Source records
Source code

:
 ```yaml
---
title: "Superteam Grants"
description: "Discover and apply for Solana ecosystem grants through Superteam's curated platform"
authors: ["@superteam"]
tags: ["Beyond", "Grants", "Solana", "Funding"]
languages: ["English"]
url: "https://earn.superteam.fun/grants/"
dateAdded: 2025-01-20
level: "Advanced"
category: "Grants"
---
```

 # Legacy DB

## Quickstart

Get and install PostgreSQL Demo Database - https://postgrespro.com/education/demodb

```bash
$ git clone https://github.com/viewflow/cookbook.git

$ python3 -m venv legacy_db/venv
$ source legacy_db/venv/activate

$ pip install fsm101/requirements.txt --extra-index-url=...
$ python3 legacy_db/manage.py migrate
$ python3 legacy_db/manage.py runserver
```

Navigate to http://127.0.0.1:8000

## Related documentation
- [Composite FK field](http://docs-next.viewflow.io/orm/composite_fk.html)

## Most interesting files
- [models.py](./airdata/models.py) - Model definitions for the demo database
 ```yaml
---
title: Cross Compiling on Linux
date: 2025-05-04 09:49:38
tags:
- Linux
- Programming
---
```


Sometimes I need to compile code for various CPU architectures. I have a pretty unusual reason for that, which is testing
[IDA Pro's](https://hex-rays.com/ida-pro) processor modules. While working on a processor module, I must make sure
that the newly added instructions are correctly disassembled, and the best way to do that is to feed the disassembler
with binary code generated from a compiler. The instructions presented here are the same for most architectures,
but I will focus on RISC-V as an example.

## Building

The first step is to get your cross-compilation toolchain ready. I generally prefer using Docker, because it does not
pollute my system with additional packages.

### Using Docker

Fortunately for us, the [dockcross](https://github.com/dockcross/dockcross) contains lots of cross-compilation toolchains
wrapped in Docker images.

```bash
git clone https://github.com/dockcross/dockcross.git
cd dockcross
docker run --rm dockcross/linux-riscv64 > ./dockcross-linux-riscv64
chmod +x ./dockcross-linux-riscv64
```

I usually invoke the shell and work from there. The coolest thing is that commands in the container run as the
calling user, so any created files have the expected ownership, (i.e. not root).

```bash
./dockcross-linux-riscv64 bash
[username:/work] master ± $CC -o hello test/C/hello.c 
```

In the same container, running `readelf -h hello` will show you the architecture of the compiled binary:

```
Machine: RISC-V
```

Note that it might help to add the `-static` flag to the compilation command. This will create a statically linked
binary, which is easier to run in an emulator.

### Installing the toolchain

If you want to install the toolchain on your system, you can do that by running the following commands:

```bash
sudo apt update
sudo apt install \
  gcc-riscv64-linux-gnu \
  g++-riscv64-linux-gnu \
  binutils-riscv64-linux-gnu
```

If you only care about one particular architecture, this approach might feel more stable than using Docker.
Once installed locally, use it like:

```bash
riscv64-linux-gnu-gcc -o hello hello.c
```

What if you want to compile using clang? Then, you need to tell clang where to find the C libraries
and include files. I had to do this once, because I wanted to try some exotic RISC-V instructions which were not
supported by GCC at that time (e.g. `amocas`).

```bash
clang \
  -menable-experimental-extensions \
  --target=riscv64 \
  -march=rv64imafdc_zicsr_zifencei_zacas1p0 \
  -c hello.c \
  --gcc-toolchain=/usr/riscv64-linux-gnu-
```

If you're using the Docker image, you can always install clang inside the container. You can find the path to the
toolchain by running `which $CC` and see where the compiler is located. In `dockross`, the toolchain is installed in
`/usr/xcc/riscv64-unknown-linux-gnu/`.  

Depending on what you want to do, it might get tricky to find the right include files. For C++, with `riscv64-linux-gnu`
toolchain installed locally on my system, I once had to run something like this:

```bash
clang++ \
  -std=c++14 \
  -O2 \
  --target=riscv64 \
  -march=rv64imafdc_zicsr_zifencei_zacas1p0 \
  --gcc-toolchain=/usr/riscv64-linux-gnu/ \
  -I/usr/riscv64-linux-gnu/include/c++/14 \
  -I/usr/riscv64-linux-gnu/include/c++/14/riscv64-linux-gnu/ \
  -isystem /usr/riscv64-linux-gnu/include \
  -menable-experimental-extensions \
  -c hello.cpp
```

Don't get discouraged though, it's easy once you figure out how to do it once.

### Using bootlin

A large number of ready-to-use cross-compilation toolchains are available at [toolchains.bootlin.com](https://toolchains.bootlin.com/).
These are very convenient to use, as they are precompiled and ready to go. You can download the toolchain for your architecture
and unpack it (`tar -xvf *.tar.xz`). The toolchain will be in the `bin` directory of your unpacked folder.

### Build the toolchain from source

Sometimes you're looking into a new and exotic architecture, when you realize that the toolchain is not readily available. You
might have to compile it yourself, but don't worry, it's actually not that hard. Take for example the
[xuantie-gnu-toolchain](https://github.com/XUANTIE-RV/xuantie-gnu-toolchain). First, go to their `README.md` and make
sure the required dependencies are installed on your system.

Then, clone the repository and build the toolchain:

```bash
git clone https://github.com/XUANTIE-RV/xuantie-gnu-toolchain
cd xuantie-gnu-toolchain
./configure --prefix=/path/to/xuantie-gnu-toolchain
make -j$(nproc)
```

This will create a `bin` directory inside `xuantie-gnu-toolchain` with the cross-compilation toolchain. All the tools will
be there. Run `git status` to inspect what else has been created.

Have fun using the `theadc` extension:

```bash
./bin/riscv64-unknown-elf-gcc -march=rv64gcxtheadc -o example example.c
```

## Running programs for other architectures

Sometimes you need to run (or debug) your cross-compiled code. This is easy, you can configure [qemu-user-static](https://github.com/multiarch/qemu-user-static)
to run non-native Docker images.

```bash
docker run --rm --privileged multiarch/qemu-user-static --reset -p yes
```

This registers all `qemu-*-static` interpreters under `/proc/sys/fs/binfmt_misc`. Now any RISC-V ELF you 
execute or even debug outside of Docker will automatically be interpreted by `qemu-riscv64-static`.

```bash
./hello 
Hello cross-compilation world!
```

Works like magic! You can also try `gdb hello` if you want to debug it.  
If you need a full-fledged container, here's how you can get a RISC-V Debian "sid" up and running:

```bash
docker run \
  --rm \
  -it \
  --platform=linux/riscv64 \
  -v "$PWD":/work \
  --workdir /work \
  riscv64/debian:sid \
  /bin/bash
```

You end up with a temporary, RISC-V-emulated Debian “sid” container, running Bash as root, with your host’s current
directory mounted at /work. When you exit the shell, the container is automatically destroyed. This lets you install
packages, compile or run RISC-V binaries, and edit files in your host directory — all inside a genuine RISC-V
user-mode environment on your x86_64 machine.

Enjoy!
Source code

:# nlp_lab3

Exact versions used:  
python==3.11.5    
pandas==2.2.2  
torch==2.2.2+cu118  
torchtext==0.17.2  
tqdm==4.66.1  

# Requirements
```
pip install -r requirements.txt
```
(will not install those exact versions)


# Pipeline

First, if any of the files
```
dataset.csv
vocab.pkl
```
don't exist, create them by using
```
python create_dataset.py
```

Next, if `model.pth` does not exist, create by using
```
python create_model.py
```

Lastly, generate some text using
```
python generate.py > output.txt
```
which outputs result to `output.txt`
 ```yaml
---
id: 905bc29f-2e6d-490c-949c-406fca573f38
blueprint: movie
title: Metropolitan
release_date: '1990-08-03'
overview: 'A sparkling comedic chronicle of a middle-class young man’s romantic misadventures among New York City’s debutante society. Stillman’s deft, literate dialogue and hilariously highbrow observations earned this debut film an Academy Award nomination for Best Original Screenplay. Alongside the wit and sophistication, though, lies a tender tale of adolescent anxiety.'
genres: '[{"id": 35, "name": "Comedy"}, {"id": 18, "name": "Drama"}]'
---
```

=== What the task requires ===
Extract the lines above, from the first one through the one containing "## Most interesting files", and return only those, unchanged.

=== Task response ===
Source code

:
 ```yaml
---
title: "Superteam Grants"
description: "Discover and apply for Solana ecosystem grants through Superteam's curated platform"
authors: ["@superteam"]
tags: ["Beyond", "Grants", "Solana", "Funding"]
languages: ["English"]
url: "https://earn.superteam.fun/grants/"
dateAdded: 2025-01-20
level: "Advanced"
category: "Grants"
---
```

 # Legacy DB

## Quickstart

Get and install PostgreSQL Demo Database - https://postgrespro.com/education/demodb

```bash
$ git clone https://github.com/viewflow/cookbook.git

$ python3 -m venv legacy_db/venv
$ source legacy_db/venv/activate

$ pip install fsm101/requirements.txt --extra-index-url=...
$ python3 legacy_db/manage.py migrate
$ python3 legacy_db/manage.py runserver
```

Navigate to http://127.0.0.1:8000

## Related documentation
- [Composite FK field](http://docs-next.viewflow.io/orm/composite_fk.html)

## Most interesting files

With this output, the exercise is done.